The villages in the remote parts of the country have medicine shops and hospitals that often do not sell essentials – sanitary napkins being one of them. On being questioned, the shopkeepers blatantly say that they are not in demand in the localities – and rightly so, because breaking age-old practices will take a few more ages!

Breaking menstrual taboos and addressing menstrual issues the correct way!

A strategic approach to alter the regressive mindset of the multitude is imperative at the moment. Different health organisations can arrange campaigns in educational institutions. Their main objective should be to detach the people from the stigmas that bind them. These women should know what exactly is causing all the suffering. Moreover, the consequences of poor hygiene should be deeply imprinted into their minds, even if it costs days and weeks of struggle.

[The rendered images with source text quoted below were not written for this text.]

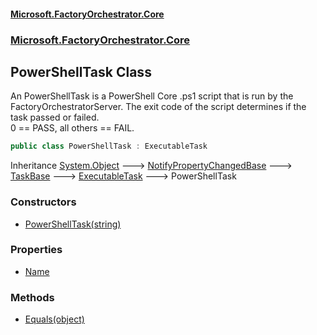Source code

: #### [Microsoft.FactoryOrchestrator.Core](./Microsoft-FactoryOrchestrator-Core.md 'Microsoft.FactoryOrchestrator.Core')
### [Microsoft.FactoryOrchestrator.Core](./Microsoft-FactoryOrchestrator-Core.md 'Microsoft.FactoryOrchestrator.Core')
## PowerShellTask Class
An PowerShellTask is a PowerShell Core .ps1 script that is run by the FactoryOrchestratorServer. The exit code of the script determines if the task passed or failed.  
0 == PASS, all others == FAIL.  
```csharp
public class PowerShellTask : ExecutableTask
```
Inheritance [System.Object](https://docs.microsoft.com/en-us/dotnet/api/System.Object 'System.Object') &#129106; [NotifyPropertyChangedBase](./Microsoft-FactoryOrchestrator-Core-NotifyPropertyChangedBase.md 'Microsoft.FactoryOrchestrator.Core.NotifyPropertyChangedBase') &#129106; [TaskBase](./Microsoft-FactoryOrchestrator-Core-TaskBase.md 'Microsoft.FactoryOrchestrator.Core.TaskBase') &#129106; [ExecutableTask](./Microsoft-FactoryOrchestrator-Core-ExecutableTask.md 'Microsoft.FactoryOrchestrator.Core.ExecutableTask') &#129106; PowerShellTask  
### Constructors
- [PowerShellTask(string)](./Microsoft-FactoryOrchestrator-Core-PowerShellTask-PowerShellTask(string).md 'Microsoft.FactoryOrchestrator.Core.PowerShellTask.PowerShellTask(string)')
### Properties
- [Name](./Microsoft-FactoryOrchestrator-Core-PowerShellTask-Name.md 'Microsoft.FactoryOrchestrator.Core.PowerShellTask.Name')
### Methods
- [Equals(object)](./Microsoft-FactoryOrchestrator-Core-PowerShellTask-Equals(object).md 'Microsoft.FactoryOrchestrator.Core.PowerShellTask.Equals(object)')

The best approach would be to categorise women into different age groups and educate them on the dos and don’ts of menstrual issues. Convincing them about facts like ‘period clothes’ should be dried in bright sunlight, proper bathing is necessary during that time (and a lot more) may seem herculean, at the beginning. But once the young women learn that they need to open up about menstruation, half the effort will already have been successful.

In a country where women themselves speak of menstruation as ‘the monthly problem’ or ‘the monthly illness’, propagating the various aspects of periods (especially the health-related ones) is not a one-man-task. It will take more than mere lip-service to eradicate the taboos. The day these women will embrace the ‘menstruation talk’, without cringing, will be the day we celebrate liberation!